SUPPLIED DATA =>
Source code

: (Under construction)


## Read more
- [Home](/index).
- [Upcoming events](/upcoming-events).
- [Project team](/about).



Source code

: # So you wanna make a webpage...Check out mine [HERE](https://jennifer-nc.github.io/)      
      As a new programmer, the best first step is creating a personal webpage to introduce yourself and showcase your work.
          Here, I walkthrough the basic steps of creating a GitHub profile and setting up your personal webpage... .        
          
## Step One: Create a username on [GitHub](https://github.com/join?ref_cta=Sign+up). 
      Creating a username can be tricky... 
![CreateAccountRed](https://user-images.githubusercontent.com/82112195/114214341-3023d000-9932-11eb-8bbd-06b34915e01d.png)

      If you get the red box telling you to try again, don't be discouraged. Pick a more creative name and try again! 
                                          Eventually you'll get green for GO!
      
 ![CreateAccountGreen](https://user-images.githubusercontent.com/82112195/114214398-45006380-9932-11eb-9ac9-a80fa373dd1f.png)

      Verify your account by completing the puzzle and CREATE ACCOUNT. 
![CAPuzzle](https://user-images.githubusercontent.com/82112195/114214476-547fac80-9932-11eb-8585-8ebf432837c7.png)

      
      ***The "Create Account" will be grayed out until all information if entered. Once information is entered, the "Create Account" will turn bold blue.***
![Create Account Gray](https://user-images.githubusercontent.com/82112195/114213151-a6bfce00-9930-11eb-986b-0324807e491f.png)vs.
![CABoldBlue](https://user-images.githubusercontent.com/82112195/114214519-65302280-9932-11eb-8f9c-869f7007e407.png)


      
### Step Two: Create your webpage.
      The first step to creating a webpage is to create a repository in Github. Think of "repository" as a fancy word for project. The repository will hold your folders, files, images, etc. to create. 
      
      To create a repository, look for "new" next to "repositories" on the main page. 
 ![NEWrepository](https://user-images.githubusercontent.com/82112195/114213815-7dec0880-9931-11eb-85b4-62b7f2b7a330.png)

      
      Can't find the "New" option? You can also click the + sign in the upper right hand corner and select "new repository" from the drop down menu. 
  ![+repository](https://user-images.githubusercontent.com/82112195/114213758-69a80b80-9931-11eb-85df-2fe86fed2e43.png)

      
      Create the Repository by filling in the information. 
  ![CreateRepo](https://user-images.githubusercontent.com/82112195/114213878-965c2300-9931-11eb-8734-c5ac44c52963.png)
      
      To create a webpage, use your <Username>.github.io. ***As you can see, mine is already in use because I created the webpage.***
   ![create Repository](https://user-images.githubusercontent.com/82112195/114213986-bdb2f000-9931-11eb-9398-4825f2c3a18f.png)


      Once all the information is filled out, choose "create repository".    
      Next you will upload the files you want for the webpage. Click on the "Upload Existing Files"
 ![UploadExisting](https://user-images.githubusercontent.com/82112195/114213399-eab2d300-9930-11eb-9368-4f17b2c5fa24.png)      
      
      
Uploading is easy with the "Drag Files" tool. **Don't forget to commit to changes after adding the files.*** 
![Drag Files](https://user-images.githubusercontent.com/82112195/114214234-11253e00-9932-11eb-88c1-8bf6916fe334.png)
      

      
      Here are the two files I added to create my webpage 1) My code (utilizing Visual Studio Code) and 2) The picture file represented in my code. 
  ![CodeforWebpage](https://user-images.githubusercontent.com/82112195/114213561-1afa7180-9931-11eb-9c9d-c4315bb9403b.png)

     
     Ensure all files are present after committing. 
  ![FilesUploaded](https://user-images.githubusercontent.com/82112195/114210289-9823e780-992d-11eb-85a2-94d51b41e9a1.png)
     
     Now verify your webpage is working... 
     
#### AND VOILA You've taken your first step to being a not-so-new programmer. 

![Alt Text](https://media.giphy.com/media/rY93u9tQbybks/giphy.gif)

ACTION ITEM =>
All the lines above should appear again in the answer, exactly as written.

WRITTEN RESPONSE =>
Source code

: (Under construction)


## Read more
- [Home](/index).
- [Upcoming events](/upcoming-events).
- [Project team](/about).



Source code

: # So you wanna make a webpage...Check out mine [HERE](https://jennifer-nc.github.io/)      
      As a new programmer, the best first step is creating a personal webpage to introduce yourself and showcase your work.
          Here, I walkthrough the basic steps of creating a GitHub profile and setting up your personal webpage... .        
          
## Step One: Create a username on [GitHub](https://github.com/join?ref_cta=Sign+up). 
      Creating a username can be tricky... 
![CreateAccountRed](https://user-images.githubusercontent.com/82112195/114214341-3023d000-9932-11eb-8bbd-06b34915e01d.png)

      If you get the red box telling you to try again, don't be discouraged. Pick a more creative name and try again! 
                                          Eventually you'll get green for GO!
      
 ![CreateAccountGreen](https://user-images.githubusercontent.com/82112195/114214398-45006380-9932-11eb-9ac9-a80fa373dd1f.png)

      Verify your account by completing the puzzle and CREATE ACCOUNT. 
![CAPuzzle](https://user-images.githubusercontent.com/82112195/114214476-547fac80-9932-11eb-8585-8ebf432837c7.png)

      
      ***The "Create Account" will be grayed out until all information if entered. Once information is entered, the "Create Account" will turn bold blue.***
![Create Account Gray](https://user-images.githubusercontent.com/82112195/114213151-a6bfce00-9930-11eb-986b-0324807e491f.png)vs.
![CABoldBlue](https://user-images.githubusercontent.com/82112195/114214519-65302280-9932-11eb-8f9c-869f7007e407.png)


      
### Step Two: Create your webpage.
      The first step to creating a webpage is to create a repository in Github. Think of "repository" as a fancy word for project. The repository will hold your folders, files, images, etc. to create. 
      
      To create a repository, look for "new" next to "repositories" on the main page. 
 ![NEWrepository](https://user-images.githubusercontent.com/82112195/114213815-7dec0880-9931-11eb-85b4-62b7f2b7a330.png)

      
      Can't find the "New" option? You can also click the + sign in the upper right hand corner and select "new repository" from the drop down menu. 
  ![+repository](https://user-images.githubusercontent.com/82112195/114213758-69a80b80-9931-11eb-85df-2fe86fed2e43.png)

      
      Create the Repository by filling in the information. 
  ![CreateRepo](https://user-images.githubusercontent.com/82112195/114213878-965c2300-9931-11eb-8734-c5ac44c52963.png)
      
      To create a webpage, use your <Username>.github.io. ***As you can see, mine is already in use because I created the webpage.***
   ![create Repository](https://user-images.githubusercontent.com/82112195/114213986-bdb2f000-9931-11eb-9398-4825f2c3a18f.png)


      Once all the information is filled out, choose "create repository".    
      Next you will upload the files you want for the webpage. Click on the "Upload Existing Files"
 ![UploadExisting](https://user-images.githubusercontent.com/82112195/114213399-eab2d300-9930-11eb-9368-4f17b2c5fa24.png)      
      
      
Uploading is easy with the "Drag Files" tool. **Don't forget to commit to changes after adding the files.*** 
![Drag Files](https://user-images.githubusercontent.com/82112195/114214234-11253e00-9932-11eb-88c1-8bf6916fe334.png)
      

      
      Here are the two files I added to create my webpage 1) My code (utilizing Visual Studio Code) and 2) The picture file represented in my code. 
  ![CodeforWebpage](https://user-images.githubusercontent.com/82112195/114213561-1afa7180-9931-11eb-9c9d-c4315bb9403b.png)

     
     Ensure all files are present after committing. 
  ![FilesUploaded](https://user-images.githubusercontent.com/82112195/114210289-9823e780-992d-11eb-85a2-94d51b41e9a1.png)
     
     Now verify your webpage is working... 
     
#### AND VOILA You've taken your first step to being a not-so-new programmer. 

![Alt Text](https://media.giphy.com/media/rY93u9tQbybks/giphy.gif)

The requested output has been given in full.